Sun Cluster 3.0 Data Services Installation and Configuration Guide

Sun Cluster HA for iPlanet Web Server Fault Monitor

The probe for Sun Cluster HA for iPlanet Web Server (iWS) uses a request to the server to query the health of that server. Before the probe actually queries the server, a check is made to confirm that network resources are configured for this Web server resource. If no network resources are configured, an error message (No network resources found for resource.) is logged and the probe exits with failure.

The probe must address two configurations of iWS: the secure instance and insecure instance. If the Web server is in secure mode and if the probe cannot get the secure ports from the configuration file, an error message (Unable to parse configuration file.) is logged and the probe exits with failure. The secure and insecure instance probes involve common steps.

The probe uses the time-out value set by the resource property Probe_timeout to limit the time spent trying to successfully probe iWS. For details on this resource property, see Appendix A, Standard Properties.

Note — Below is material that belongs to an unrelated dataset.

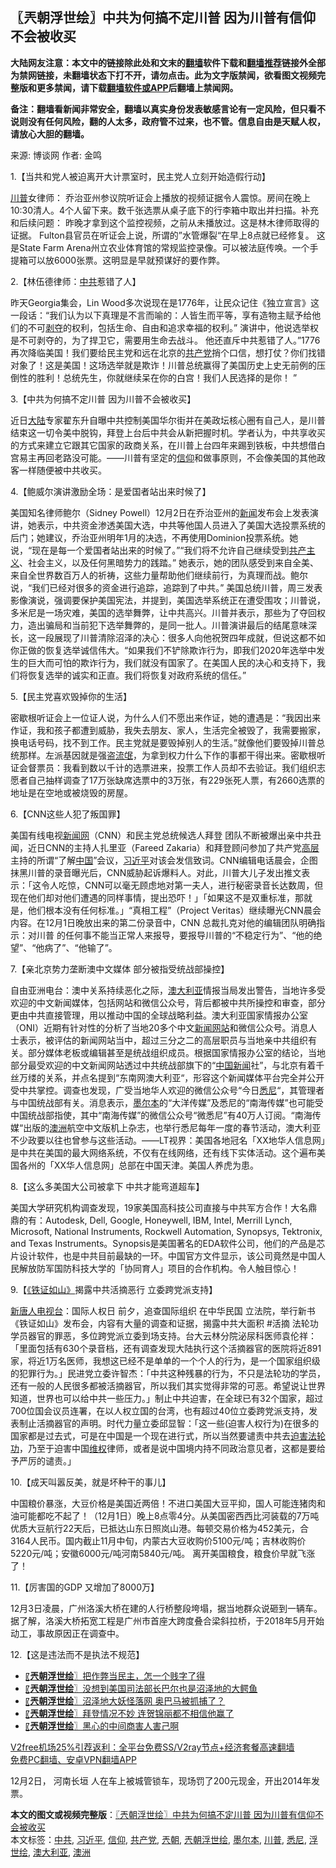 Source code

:  <h2>〖兲朝浮世绘〗中共为何搞不定川普 因为川普有信仰不会被收买</h2> <p class="notice"><b>大陆网友注意：本文中的链接除此处和文末的<a href="https://github.com/bannedbook/fanqiang" >翻墙</a>软件下载和<a href="https://github.com/killgcd/justmysocks/blob/master/README.md">翻墙推荐</a>链接外全部为禁网链接，未翻墙状态下打不开，请勿点击。此为文字版禁闻，欲看图文视频完整版和更多禁闻，请下载<a href="https://github.com/bannedbook/fanqiang">翻墙软件或APP</a>后翻墙上禁闻网。</p><p>备注：翻墙看新闻非常安全，翻墙以真实身份发表敏感言论有一定风险，但只看不说则没有任何风险，翻的人太多，政府管不过来，也不管。信息自由是天赋人权，请放心大胆的翻墙。</b></p>  <div class="entry"> <p>来源:&nbsp;博谈网                            作者:&nbsp;金鸣                           </p> <p>1.【当共和党人被迫离开大计票室时，民主党人立刻开始造假行动】</p> <p></p> <p><a href="https://www.bannedbook.org/bnews/tag/%e5%b7%9d%e6%99%ae/" class="st_tag internal_tag" rel="tag" title="标签 川普 下的日志">川普</a>女律师： 乔治亚州参议院听证会上播放的视频证据令人震惊。房间在晚上10:30清人。4个人留下来。数千张选票从桌子底下的行李箱中取出并扫描。补充和后续问题： 昨晚才拿到这个监控视频，之前从未播放过。这是林木律师取得的证据。 Fulton县官员在听证会上说，所谓的”水管爆裂“在早上8点就已经修复。 这是State Farm Arena州立农业体育馆的常规监控录像。可以被法庭传唤。一个手提箱可以放6000张票。这明显是早就预谋好的要作弊。</p> <p>2.【林伍德律师：<a href="https://www.bannedbook.org/bnews/tag/%e4%b8%ad%e5%85%b1/" class="st_tag internal_tag" rel="tag" title="标签 中共 下的日志">中共</a>惹错了人】</p> <p></p> <p>昨天Georgia集会，Lin Wood多次说现在是1776年，让民众记住《独立宣言》这一段话：“我们认为以下真理是不言而喻的：人皆生而平等，享有造物主赋予给他们的不可<span class='wp_keywordlink'><a href="https://www.bannedbook.org/forum2/topic21.html" title="《剥夺》 黄建民 著" target="_blank">剥夺</a></span>的权利，包括生命、自由和追求幸福的权利。” 演讲中，他说选举权是不可剥夺的，为了捍卫它，需要用生命去战斗。 他还直斥中共惹错了人。”1776再次降临美国！我们要给民主党和远在北京的<a href="https://www.bannedbook.org/bnews/tag/%e5%85%b1%e4%ba%a7%e5%85%9a/" class="st_tag internal_tag" rel="tag" title="标签 共产党 下的日志">共产党</a>捎个口信，想打仗？你们找错对象了！这是美国！这场选举就是欺诈！川普总统赢得了美国历史上史无前例的压倒性的胜利！总统先生，你就继续呆在你的白宫！我们人民选择的是你！ ”</p> <p>3.【中共为何搞不定川普 因为川普不会被收买】</p> <p></p>  <p>近日<span class='wp_keywordlink_affiliate'><a href="https://www.bannedbook.org/" title="大陆" target="_blank">大陆</a></span>专家翟东升自曝中共控制美国华尔街并在美政坛核心圈有自己人，是川普结束这一切令美中脱钩，拜登上台后中共会从新把握时机。学者认为，中共享收买的方式来建立它跟其它国家的政商关系，在川普上台四年来踢到铁板，中共想借白宫易主再回老路没可能。——川普有坚定的<a href="https://www.bannedbook.org/bnews/tag/%e4%bf%a1%e4%bb%b0/" class="st_tag internal_tag" rel="tag" title="标签 信仰 下的日志">信仰</a>和做事原则，不会像美国的其他政客一样随便被中共收买。</p> <p>4.【鲍威尔演讲激励全场：是爱国者站出来时候了】</p> <p></p> <p>美国知名律师鲍尔（Sidney Powell）12月2日在乔治亚州的<span class='wp_keywordlink_affiliate'><a href="https://www.bannedbook.org/" title="新闻">新闻</a></span>发布会上发表演讲，她表示，中共资金渗透美国大选，中共等他国人员进入了美国大选投票系统的后门；她建议，乔治亚州明年1月的决选，不再使用Dominion投票系统。她说，“现在是每一个爱国者站出来的时候了。”“我们将不允许自己继续受到<span class='wp_keywordlink'><a href="https://www.bannedbook.org/forum2/topic6177.html" title="《共产主义的终极目的》" target="_blank">共产主义</a></span>、社会主义，以及任何黑暗势力的践踏。” 她表示，她的团队感受到来自全美、来自全世界数百万人的祈祷，这些力量帮助他们继续前行，为真理而战。鲍尔说，“我们已经对很多的资金进行追踪，追踪到了中共。” 美国总统川普，周三发表影像演说，强调要保护美国宪法，并提到，美国选举系统正在遭受围攻；川普说，多米尼是一场灾难，美国的选举舞弊，让中共高兴。川普并表示，那些为了夺回权力，造出骗局和当前犯下选举舞弊的，是同一批人。川普演讲最后的结尾意味深长，这一段展现了川普清除沼泽的决心：很多人向他祝贺四年成就，但说这都不如你正做的恢复选举诚信伟大。“如果我们不铲除欺诈行为，即我们2020年选举中发生的巨大而可怕的欺诈行为，我们就没有国家了。在美国人民的决心和支持下，我们将恢复选举的诚实和正直。我们将恢复对政府系统的信任。”</p> <p>5.【民主党喜欢毁掉你的生活】</p> <p></p> <p>密歇根听证会上一位证人说，为什么人们不愿出来作证，她的遭遇是：“我因出来作证，我和孩子都遭到威胁，我失去朋友、家人，生活完全被毁了，我需要搬家，换电话号码，找不到工作。民主党就是要毁掉别人的生活。”就像他们要毁掉川普总统那样。左派基因就是强盗<span class='wp_keywordlink'><a href="https://www.bannedbook.org/forum11/topic282.html" title="禁片：评中国共产党的流氓本性" target="_blank">流氓</a></span>，为拿到权力什么下作的事都干得出来。密歇根听证会督票员：我看到数以千计的选票进来，投票工作人员却不去验证。我们组织志愿者自己抽样调查了17万张缺席选票中的3万张，有229张死人票，有2660选票的地址是在空地或被烧毁的房屋。</p> <p>6.【CNN这些人犯了叛国罪】</p> <p></p>  <p>美国有线电视<span class='wp_keywordlink_affiliate'><a href="https://www.bannedbook.org/" title="新闻网">新闻网</a></span>（CNN）和民主党总统候选人拜登 团队不断被爆出亲中共丑闻，近日CNN的主持人扎里亚（Fareed Zakaria）和拜登顾问参加了共产党<span class='wp_keywordlink_affiliate'><a href="https://www.bannedbook.org/bnews/ccpdope/" title="中共高层内幕" target="_blank">高层</a></span>主持的所谓“了解<span class='wp_keywordlink_affiliate'><a href="https://www.bannedbook.org/" title="中国" target="_blank">中国</a></span>”会议，<a href="https://www.bannedbook.org/bnews/tag/%e4%b9%a0%e8%bf%91%e5%b9%b3/" class="st_tag internal_tag" rel="tag" title="标签 习近平 下的日志">习近平</a>对该会发信致词。CNN编辑电话晨会，企图抹黑川普的录音曝光后，CNN威胁起诉爆料人。对此，川普大儿子发出推文表示：「这令人吃惊，CNN可以毫无顾虑地对第一夫人，进行秘密录音长达数周，但现在他们却对他们遭遇的同样事情，提出恐吓！」「如果这不是双重标准，那就是，他们根本没有任何标准。」“真相工程”（Project Veritas）继续曝光CNN晨会内容。在12月1日晚放出来的第二份录音中，CNN 总裁扎克对他的编辑团队明确指示：对川普 的任何事不能当正常人来报导，要报导川普的“不稳定行为”、“他的绝望”、“他病了”、“他输了”。</p> <p>7.【亲北京势力垄断澳中文媒体 部分被指受统战部操控】</p> <p></p> <p>自由亚洲电台：澳中关系持续恶化之际，<a href="https://www.bannedbook.org/bnews/tag/%e6%be%b3%e5%a4%a7%e5%88%a9%e4%ba%9a/" class="st_tag internal_tag" rel="tag" title="标签 澳大利亚 下的日志">澳大利亚</a>情报当局发出警告，当地许多受欢迎的中文新闻媒体，包括网站和微信公众号，背后都被中共所操控和审查，部分更由中共直接管理，用以推动中国的全球战略利益。澳大利亚国家情报办公室（ONI）近期有针对性的分析了当地20多个中文<span class='wp_keywordlink_affiliate'><a href="https://www.bannedbook.org/" title="新闻网站">新闻网站</a></span>和微信公众号。消息人士表示，被评估的新闻网站当中，超过三分之二的高层职员与当地亲中共组织有关。部分媒体老板或编辑甚至是统战组织成员。根据国家情报办公室的结论，当地部分最受欢迎的中文新闻网站透过中共统战部旗下的“<span class='wp_keywordlink_affiliate'><a href="https://www.bannedbook.org/bnews/cnnews/" title="中国新闻">中国新闻</a></span>社”，与北京有着千丝万缕的关系，并点名提到“东南网澳大利亚“，形容这个新闻媒体平台完全并公开受中共掌控。调查也发现，广受当地华人欢迎的微信公众号“今日<a href="https://www.bannedbook.org/bnews/tag/%e6%82%89%e5%b0%bc/" class="st_tag internal_tag" rel="tag" title="标签 悉尼 下的日志">悉尼</a>“，其管理者与中国统战部有关。消息表示，<a href="https://www.bannedbook.org/bnews/tag/%e5%a2%a8%e5%b0%94%e6%9c%ac/" class="st_tag internal_tag" rel="tag" title="标签 墨尔本 下的日志">墨尔本</a>的“大洋传媒”及悉尼的“南海传媒”也可能受中国统战部指使，其中“南海传媒”的微信公众号“微悉尼”有40万人订阅。“南海传媒“出版的<a href="https://www.bannedbook.org/bnews/tag/%e6%be%b3%e6%b4%b2/" class="st_tag internal_tag" rel="tag" title="标签 澳洲 下的日志">澳洲</a>航空中文版机上杂志，也举行悉尼每年一度的春节活动，澳大利亚不少政要以往也曾参与这些活动。——LT视界：美国各地冠名「XX地华人信息网」是中共在美国的最大网络系统，不仅有在线网络，还有线下实体活动。这个遍布美国各州的「XX华人信息网」总部在中国天津。美国人养虎为患。</p> <p>8.【这么多美国大公司被拿下 中共才能弯道超车】</p> <p></p> <p>美国大学研究机构调查发现，19家美国高科技公司直接与中共军方合作！大名鼎鼎的有：Autodesk, Dell, Google, Honeywell, IBM, Intel, Merrill Lynch, Microsoft, National Instruments, Rockwell Automation, Synopsys, Tektronix, and Texas Instruments。Synopsis是美国著名的EDA软件公司，他们的产品是芯片设计软件，也是中共目前最缺的一环。中国官方文件显示，该公司竟然是中国人民解放防军国防科技大学的「协同育人」项目的合作机构。令人触目惊心！ </p> <p>9.【<span class='wp_keywordlink'><a href="https://www.bannedbook.org/bnews/cbnews/20161028/606771.html" title="《铁证如山》- 中共大量活摘法轮功学员器官国家犯罪罪证讲座" target="_blank">《铁证如山》</a></span>揭露中共活摘恶行 立委跨党派支持】</p> <p></p>  <p><span class='wp_keywordlink_affiliate'><a href="https://www.ntdtv.com/" title="新唐人电视台" target="_blank">新唐人电视台</a></span>：国际人权日 前夕，追查国际组织 在中华民国 立法院，举行新书《铁证如山》发布会，内容有大量的调查和证据，揭露中共大面积 #活摘 法轮功学员器官的罪恶，多位跨党派立委到场支持。台大云林分院泌尿科医师袁伦祥：「里面包括有630个录音档，还有调查发现大陆执行这个活摘器官的医院将近891家，将近1万名医师，我想这已经不是单单的一个个人的行为，是一个国家组织级的犯罪行为。」民进党立委许智杰：「中共这种残暴的行为，不只是法轮功的学员，还有一般的人民很多都被活摘器官，所以我们其实觉得非常的可恶。希望说让世界知道，世界也可以给中共一些压力。」制止中共迫害，在全球已有32个国家，超过700位国会议员连署，在以人权立国的台湾，也有超过40位立委跨党派支持，发表制止活摘器官的声明。时代力量立委邱显智：「这一些(迫害人权行为)在很多的国家都是过去式，可是在中国是一个现在进行式，所以当然要谴责中共去<span class='wp_keywordlink'><a href="https://www.bannedbook.org/forum11/topic278.html" title="评江泽民与中共相互利用迫害法轮功" target="_blank">迫害法轮功</a></span>，乃至于迫害中国<span class='wp_keywordlink_affiliate'><a href="https://www.bannedbook.org/bnews/weiquan/" title="维权" target="_blank">维权</a></span>律师，或者是说中国境内持不同政治意见者，这都是要给予严厉的谴责。」</p> <p>10.【成天叫嚣反美，就是坏种干的事儿】</p> <p></p> <p>中国粮价暴涨，大豆价格是美国近两倍！不进口美国大豆平抑，国人可能连猪肉和油可能都吃不起了！（12月1日）晚上8点零4分。从美国密西西比河装载的7万吨优质大豆航行22天后，已抵达山东日照岚山港。每顿交易价格为452美元，合3164人民币。国内截止11月中旬，内蒙古大豆收购价5100元/吨；吉林收购价5220元/吨；安徽6000元/吨河南5840元/吨。 离开美国粮食，粮食价早就飞涨了！ </p> <p>11.【厉害国的GDP 又增加了8000万】</p> <p></p> <p>12月3日凌晨，广州洛溪大桥在建的人行桥整段垮塌，据当地群众说砸到一辆车。 据了解，洛溪大桥拓宽工程是广州市首座大跨度叠合梁斜拉桥，于2018年5月开始动工，事故原因正在调查中。</p> <p>12.【这是违法而不是执法不规范】</p> <p></p>  <ul class='op-related-articles' title='相关阅读'> <li><a href='https://www.bannedbook.org/bnews/ssgc/20201203/1441146.html' target='_blank'>〖<b>兲朝浮世绘</b>〗把作弊当民主，怎一个贱字了得</a></li> <li><a href='https://www.bannedbook.org/bnews/ssgc/20201202/1440502.html' target='_blank'>〖<b>兲朝浮世绘</b>〗没想到美国司法部长巴尔也是沼泽地的大鳄鱼</a></li> <li><a href='https://www.bannedbook.org/bnews/ssgc/20201201/1439836.html' target='_blank'>〖<b>兲朝浮世绘</b>〗沼泽地大妖怪落网 奥巴马被抓捕了？</a></li> <li><a href='https://www.bannedbook.org/bnews/ssgc/20201130/1439308.html' target='_blank'>〖<b>兲朝浮世绘</b>〗拜登情况不妙 连贺锦丽都不相信他赢了</a></li> <li><a href='https://www.bannedbook.org/bnews/ssgc/20201128/1438357.html' target='_blank'>〖<b>兲朝浮世绘</b>〗黑心的中间商害人害己啊</a></li> </ul> <p class="texttj"> <a href="https://www.bannedbook.org/forum23/topic22702.html" target="_blank">V2free机场25%引荐返利：全平台免费SS/V2ray节点+经济套餐高速翻墙</a><br/> <a href="https://github.com/bannedbook/fanqiang/wiki/%E7%A6%81%E9%97%BB%E7%BD%91%E5%AE%89%E5%8D%93%E7%BF%BB%E5%A2%99%E6%96%B0%E9%97%BBAPP" target="_blank">免费PC翻墙、安卓VPN翻墙APP</a></p><p>12月2日， 河南长垣 人在车上被城管锁车，现场罚了200元现金，开出2014年发票。</p><a name='sharetosocial'></a>       <div><b>本文的图文或视频完整版</b>：<a href='https://www.bannedbook.org/bnews/ssgc/20201204/1441730.html'>〖兲朝浮世绘〗中共为何搞不定川普 因为川普有信仰不会被收买</a></div>  </div><!--END ENTRY--> <div class="postfooter"> <div>本文标签：<a href="https://www.bannedbook.org/bnews/tag/%e4%b8%ad%e5%85%b1/" rel="tag">中共</a>, <a href="https://www.bannedbook.org/bnews/tag/%e4%b9%a0%e8%bf%91%e5%b9%b3/" rel="tag">习近平</a>, <a href="https://www.bannedbook.org/bnews/tag/%e4%bf%a1%e4%bb%b0/" rel="tag">信仰</a>, <a href="https://www.bannedbook.org/bnews/tag/%e5%85%b1%e4%ba%a7%e5%85%9a/" rel="tag">共产党</a>, <a href="https://www.bannedbook.org/bnews/tag/%e5%85%b2%e6%9c%9d/" rel="tag">兲朝</a>, <a href="https://www.bannedbook.org/bnews/tag/%e5%85%b2%e6%9c%9d%e6%b5%ae%e4%b8%96%e7%bb%98/" rel="tag">兲朝浮世绘</a>, <a href="https://www.bannedbook.org/bnews/tag/%e5%a2%a8%e5%b0%94%e6%9c%ac/" rel="tag">墨尔本</a>, <a href="https://www.bannedbook.org/bnews/tag/%e5%b7%9d%e6%99%ae/" rel="tag">川普</a>, <a href="https://www.bannedbook.org/bnews/tag/%e6%82%89%e5%b0%bc/" rel="tag">悉尼</a>, <a href="https://www.bannedbook.org/bnews/tag/%E6%B5%AE%E4%B8%96%E7%BB%98/" rel="tag">浮世绘</a>, <a href="https://www.bannedbook.org/bnews/tag/%e6%be%b3%e5%a4%a7%e5%88%a9%e4%ba%9a/" rel="tag">澳大利亚</a>, <a href="https://www.bannedbook.org/bnews/tag/%e6%be%b3%e6%b4%b2/" rel="tag">澳洲</a></div>  </div><!--END POSTFOOTER-->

The Network_resources_used resource property setting on the iWS resource determines the set of IP addresses that are used by the Web server. The Port_list resource property setting determines the list of port numbers in use by iWS. The fault monitor assumes that the Web server is listening on all combinations of IP and port. If you are customizing your Web server configuration to listen on different port numbers (in addition to port 80), ensure that your resultant configuration (magnus.conf) file contains all possible combinations of IP addresses and ports. The fault monitor attempts to probe all such combinations and might fail if the Web server is not listening on a particular IP address and port combination.

The probe executes the following steps:

The probe connects to the Web server by using the specified IP address and port combination. If the connection is not successful, the probe concludes that a total failure has occurred. The probe then records the failure and takes appropriate action.
If the probe successfully connects, it checks to see if the Web server is being run in a secure mode. If so, the probe just disconnects and returns with a success status. No further checks are performed for a secure iWS server.

However, if the Web server is running in insecure mode, the probe sends a HTTP 1.0 HEAD request to the Web server and waits for the response. The request can be unsuccessful for various reasons, including heavy network traffic, heavy system load, and misconfiguration.

Misconfiguration can occur when the Web server is not configured to be listening on all IP address and port combinations that are being probed. The Web server should service every port for every IP address specified for this resource.

Misconfigurations can also result if the Network_resources_used and Port_list resource properties are not set correctly while you are creating the resource.

If the reply to the query is not received within the Probe_timeout resource proper limit, the probe considers this a failure of Sun Cluster HA for iPlanet Web Server. The failure is recorded in the probe's history.

A probe failure can be a total or partial failure. Probe failures that are considered total failures are:
- Failure to connect to the server, as flagged by the error message: Failed to connect to %s port %d, with %s being the host name and %d the port number.
- Running out of time (exceeding the resource property timeout Probe_timeout) after trying to connect to the server.
- Failure to successfully send the probe string to the server, as flagged by the error message: Failed to communicate with server %s port %d: %s, with the first %s being the host name and %d the port number; the second %s further details about the error.
Two such partial failures within the resource property interval Retry_interval are accumulated by the monitor and are counted as one. Probe failures that are considered partial failures are:
- Running out of time (exceeding the resource property timeout Probe_timeout) while trying to read the reply from the server to the probe's query.
- Failing to read data from the server for other reasons, as flagged by the error message: Failed to communicate with server %s port %d: %s, with the first %s being the host name and %d the port number; the second %s further details about the error.
Based on the history of failures, a failure can cause either a local restart or a failover of the data service. This action is further described in "Health Checks of the Data Service".